Comprendre la spécificité CSS

Ou enfin comprendre pourquoi ce langage n'en fait qu'à sa tête


Sommaire

  1. Introduction
  2. Le problème observable
  3. Les règles du jeu
  4. Le vrai problème : la maintenabilité
  5. Une première partie de la solution : le specificity graph
  6. L'autre partie de la solution : simplifier nos sélecteurs
  7. Conclusion : de la méthode et des bonnes pratiques

1 - Introduction

La spécificité fait partie des deux notions les plus importantes du langage CSS, l'autre étant évidemment la fameuse cascade.

La compréhension de cette spécificité est essentielle à une bonne maîtrise du langage, et fait à l'heure actuelle défaut à trop de développeurs pourtant expérimentés. La raison : cette notion n'est que trop rarement abordée dans les cours/tutos/livres/formations sur CSS. Quand elle l'est, c'est souvent de façon beaucoup trop concise, imprécise voire inexacte.

Évidemment il existe sur le web quantité de ressources directement consacrées à la spécificité. Il est possible de trouver quantité de tutos, articles, vidéos et packages dédiés à cela. Mais ce sont généralement des ressources qui sont spécifiquement dédiées à la spécificité. Cela représente un apprentissage supplémentaire à celui du langage étant donné que la notion est trop souvent absente des cours pour débutants ou des livres traitant de l'ensemble du langage. Et pourtant cette notion est si importante qu'elle devrait faire partie de tous les programmes d'apprentissage de CSS. C'est le problème que j'essaye de contribuer à solutionner en incluant cette notion dans mes cours, en insistant dessus.

C'est aussi ce que je tente de faire ici en improvisant ce tuto.

2 - Le problème observable

Lorsqu'on apprend CSS, on apprend en général qu'en cas de conflits entre deux déclarations de propriétés, c'est celle écrite dans la règle la plus bas dans le code CSS qui "gagne".
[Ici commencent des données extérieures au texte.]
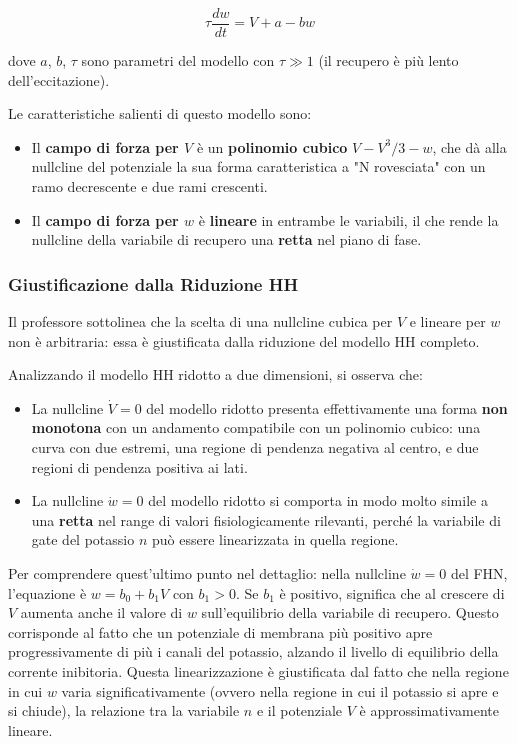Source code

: \begin{equation}
\tau \frac{dw}{dt} = V + a - bw
\end{equation}

dove $a$, $b$, $\tau$ sono parametri del modello con $\tau \gg 1$ (il recupero è più lento dell'eccitazione).

Le caratteristiche salienti di questo modello sono:
\begin{itemize}
    \item Il \textbf{campo di forza per $V$} è un \textbf{polinomio cubico} $V - V^3/3 - w$, che dà alla nullcline del potenziale la sua forma caratteristica a "N rovesciata" con un ramo decrescente e due rami crescenti.
    \item Il \textbf{campo di forza per $w$} è \textbf{lineare} in entrambe le variabili, il che rende la nullcline della variabile di recupero una \textbf{retta} nel piano di fase.
\end{itemize}

\subsubsection{Giustificazione dalla Riduzione HH}

Il professore sottolinea che la scelta di una nullcline cubica per $V$ e lineare per $w$ non è arbitraria: essa è giustificata dalla riduzione del modello HH completo.

Analizzando il modello HH ridotto a due dimensioni, si osserva che:
\begin{itemize}
    \item La nullcline $\dot{V} = 0$ del modello ridotto presenta effettivamente una forma \textbf{non monotona} con un andamento compatibile con un polinomio cubico: una curva con due estremi, una regione di pendenza negativa al centro, e due regioni di pendenza positiva ai lati.
    \item La nullcline $\dot{w} = 0$ del modello ridotto si comporta in modo molto simile a una \textbf{retta} nel range di valori fisiologicamente rilevanti, perché la variabile di gate del potassio $n$ può essere linearizzata in quella regione.
\end{itemize}

Per comprendere quest'ultimo punto nel dettaglio: nella nullcline $\dot{w} = 0$ del FHN, l'equazione è $w = b_0 + b_1 V$ con $b_1 > 0$. Se $b_1$ è positivo, significa che al crescere di $V$ aumenta anche il valore di $w$ sull'equilibrio della variabile di recupero. Questo corrisponde al fatto che un potenziale di membrana più positivo apre progressivamente di più i canali del potassio, alzando il livello di equilibrio della corrente inibitoria. Questa linearizzazione è giustificata dal fatto che nella regione in cui $w$ varia significativamente (ovvero nella regione in cui il potassio si apre e si chiude), la relazione tra la variabile $n$ e il potenziale $V$ è approssimativamente lineare.

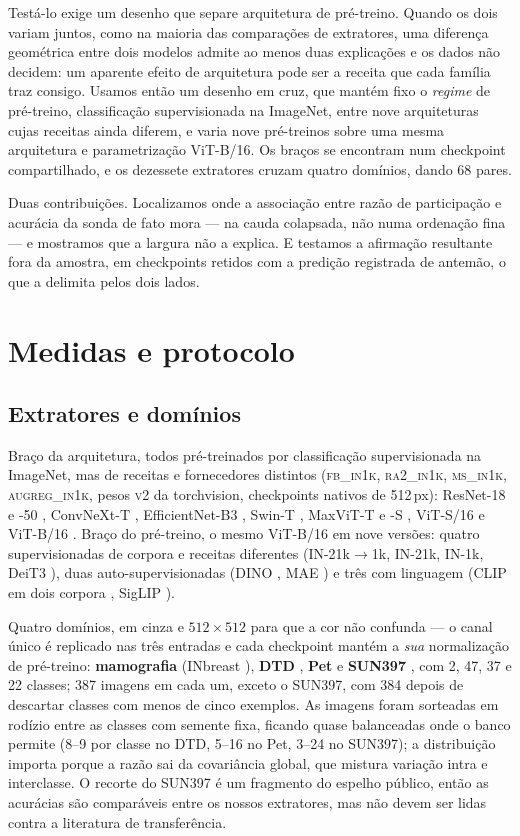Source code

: \documentclass{esannV2}
\begin{document}
Testá-lo exige um desenho que separe arquitetura de pré-treino. Quando os dois
variam juntos, como na maioria das comparações de extratores, uma diferença
geométrica entre dois modelos admite ao menos duas explicações e os dados não
decidem: um aparente efeito de arquitetura pode ser a receita que cada família
traz consigo. Usamos então um desenho em cruz, que mantém fixo o \emph{regime} de
pré-treino, classificação supervisionada na ImageNet, entre nove arquiteturas
cujas receitas ainda diferem, e varia nove pré-treinos sobre uma mesma
arquitetura e parametrização ViT-B/16. Os braços se encontram num checkpoint
compartilhado, e os dezessete extratores cruzam quatro domínios, dando 68
pares.

Duas contribuições. Localizamos onde a associação entre razão de participação e
acurácia da sonda de fato mora --- na cauda colapsada, não numa ordenação fina
--- e mostramos que a largura não a explica. E testamos a afirmação resultante
fora da amostra, em checkpoints retidos com a predição registrada de antemão, o
que a delimita pelos dois lados.

\section{Medidas e protocolo}

\subsection{Extratores e domínios}

Braço da arquitetura, todos pré-treinados por classificação supervisionada na
ImageNet, mas de receitas e fornecedores distintos (\textsc{fb\_in1k},
\textsc{ra2\_in1k}, \textsc{ms\_in1k}, \textsc{augreg\_in1k}, pesos
\textsc{v2} da torchvision, checkpoints nativos de 512\,px): ResNet-18 e -50
\cite{ResNet}, ConvNeXt-T \cite{ConvNeXt}, EfficientNet-B3 \cite{EffNet},
Swin-T \cite{Swin}, MaxViT-T e -S \cite{MaxViT}, ViT-S/16 e ViT-B/16
\cite{ViT}. Braço do pré-treino, o mesmo ViT-B/16 em nove versões: quatro
supervisionadas de corpora e receitas diferentes (IN-21k$\to$1k, IN-21k, IN-1k,
DeiT3 \cite{DeiT3}), duas auto-supervisionadas (DINO \cite{DINO}, MAE
\cite{MAE}) e três com linguagem (CLIP em dois corpora \cite{CLIP}, SigLIP
\cite{SigLIP}).

Quatro domínios, em cinza e $512\times512$ para que a cor não confunda --- o
canal único é replicado nas três entradas e cada checkpoint mantém a
\emph{sua} normalização de pré-treino: \textbf{mamografia} (INbreast
\cite{INbreast}), \textbf{DTD} \cite{DTD}, \textbf{Pet} \cite{Pet} e
\textbf{SUN397} \cite{SUN397}, com 2, 47, 37 e 22 classes; 387 imagens em cada
um, exceto o SUN397, com 384 depois de descartar classes com menos de cinco
exemplos. As imagens foram sorteadas em rodízio entre as classes com semente
fixa, ficando quase balanceadas onde o banco permite (8--9 por classe no DTD,
5--16 no Pet, 3--24 no SUN397); a distribuição importa porque a razão sai da
covariância global, que mistura variação intra e interclasse. O recorte do
SUN397 é um fragmento do espelho público, então as acurácias são comparáveis
entre os nossos extratores, mas não devem ser lidas contra a literatura de
transferência.
\end{document}
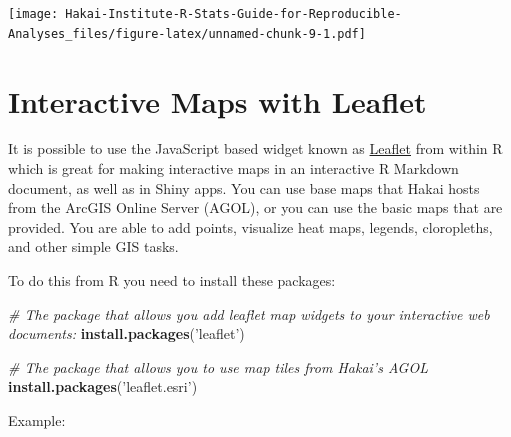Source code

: \documentclass[]{book}
\newenvironment{Shaded}{\begin{snugshade}}{\end{snugshade}}
\newcommand{\KeywordTok}[1]{\textcolor[rgb]{0.13,0.29,0.53}{\textbf{#1}}}
\newcommand{\DataTypeTok}[1]{\textcolor[rgb]{0.13,0.29,0.53}{#1}}
\newcommand{\DecValTok}[1]{\textcolor[rgb]{0.00,0.00,0.81}{#1}}
\newcommand{\FloatTok}[1]{\textcolor[rgb]{0.00,0.00,0.81}{#1}}
\newcommand{\StringTok}[1]{\textcolor[rgb]{0.31,0.60,0.02}{#1}}
\newcommand{\CommentTok}[1]{\textcolor[rgb]{0.56,0.35,0.01}{\textit{#1}}}
\newcommand{\OperatorTok}[1]{\textcolor[rgb]{0.81,0.36,0.00}{\textbf{#1}}}
\newcommand{\NormalTok}[1]{#1}
\begin{document}
\texttt{[image: Hakai-Institute-R-Stats-Guide-for-Reproducible-Analyses\_files/figure-latex/unnamed-chunk-9-1.pdf]}

\section{Interactive Maps with
Leaflet}\label{interactive-maps-with-leaflet}

It is possible to use the JavaScript based widget known as
\href{https://rstudio.github.io/leaflet/}{Leaflet} from within R which
is great for making interactive maps in an interactive R Markdown
document, as well as in Shiny apps. You can use base maps that Hakai
hosts from the ArcGIS Online Server (AGOL), or you can use the basic
maps that are provided. You are able to add points, visualize heat maps,
legends, cloropleths, and other simple GIS tasks.

To do this from R you need to install these packages:

\begin{Shaded}
\begin{Highlighting}[]
\CommentTok{# The package that allows you add leaflet map widgets to your interactive web documents:}
\KeywordTok{install.packages}\NormalTok{(}\StringTok{'leaflet'}\NormalTok{)}

\CommentTok{# The package that allows you to use map tiles from Hakai's AGOL}
\KeywordTok{install.packages}\NormalTok{(}\StringTok{'leaflet.esri'}\NormalTok{)}
\end{Highlighting}
\end{Shaded}

Example:

\begin{Shaded}
\end{Shaded}
\end{document}
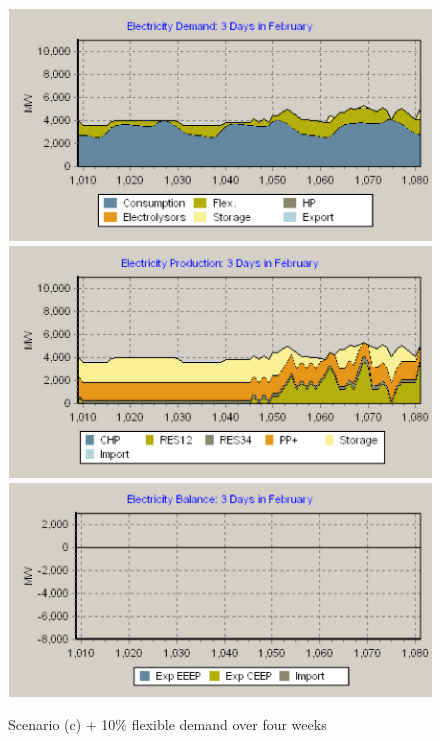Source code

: \begin{appendices}
  \begin{figure}[htbp]
    \centering
    \centering
    \includegraphics[scale=1.4]{figures/B17-3day-demand.png}
    \includegraphics[scale=1.4]{figures/B17-3day-production.png}
    \includegraphics[scale=1.4]{figures/B17-3day-balance.png}
    \caption{Scenario (c) + 10\% flexible demand over four weeks}
    \label{app:B17}
  \end{figure}

\end{appendices}
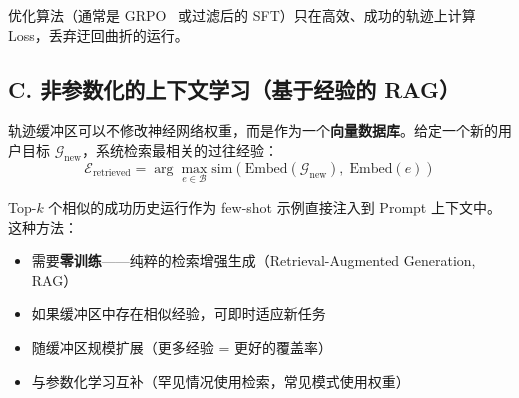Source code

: 优化算法（通常是 GRPO~\cite{shao2024deepseekmath} 或过滤后的 SFT）只在高效、成功的轨迹上计算 Loss，丢弃迂回曲折的运行。

\subsection{C. 非参数化的上下文学习（基于经验的 RAG）}
\label{c.-non-parametric-in-context-learning-rag-over-experiences}

轨迹缓冲区可以不修改神经网络权重，而是作为一个\textbf{向量数据库}。给定一个新的用户目标 $\mathcal{G}_{\text{new}}$，系统检索最相关的过往经验：
\begin{equation}
\boxed{\mathcal{E}_{\text{retrieved}} = \arg\max_{e \in \mathcal{B}} \text{sim}\!\left(\text{Embed}(\mathcal{G}_{\text{new}}),\; \text{Embed}(e)\right)}
\end{equation}

Top-$k$ 个相似的成功历史运行作为 few-shot 示例直接注入到 Prompt 上下文中。这种方法：

\begin{itemize}
  \item 需要\textbf{零训练}——纯粹的检索增强生成（Retrieval-Augmented Generation, RAG）
  \item 如果缓冲区中存在相似经验，可即时适应新任务
  \item 随缓冲区规模扩展（更多经验 = 更好的覆盖率）
  \item 与参数化学习互补（罕见情况使用检索，常见模式使用权重）
\end{itemize}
Pour illustrer, considérons le code HTML suivant :

<header class="header-big"></header>
Puis le CSS suivant :
header {
    font-size: 20px;
}

.header-big {
    font-size: 24px;
}

Nous avons ici deux règles de CSS différentes qui vont toutes les deux s'appliquer à notre balise <header>.

La première règle a pour sélecteur header soit le nom de la balise. Ce sélecteur signifie exactement "toutes les balises

de la page". Il s'appliquera donc par défaut chaque fois que cette balise sera utilisée.

La deuxième règle a pour sélecteur .header-big soit le nom d'une classe associée à la balise. Ce sélecteur signifie exactement "toutes les balises qui ont la classe header-big". Il s'appliquera donc par défaut sur toutes les balises possédant cette classe.

Ces deux règles s'appliquent ici à la même balise HTML, et déclarent toutes les deux la propriété font-size. On est donc face à un conflit. Comme dit plus haut : c'est la règle écrite la plus bas qui gagne.

Donc le texte aura ici une taille de 24px, telle que définie dans la deuxième règle.

Jusqu'ici tout va bien.

Le problème survient lorsque l'on inverse l'ordre des deux règles :

.header-big {
    font-size: 24px;
}

header {
    font-size: 20px;
}

Ici on s'attend à ce que, comme précédemment, la règle écrite la plus bas soit prioritaire. Et donc à ce que le texte ait une taille de 20px. Mais non.

Le texte fait toujours 24px.

Nous avons inversé l'ordre des deux règles et pourtant c'est toujours la règle avec le sélecteur .header-big qui l'emporte.

Qu\'est-ce donc cette diablerie
C'est la fameuse spécificité qui provoque ce comportement.

3 - Les règles du jeu

La spécificité CSS, c'est la spécificité de vos sélecteurs. C'est, si vous préférez, leur complexité. Plus un sélecteur est considéré comme spécifique (donc complexe) plus il sera prioritaire sur les autres en cas de conflit.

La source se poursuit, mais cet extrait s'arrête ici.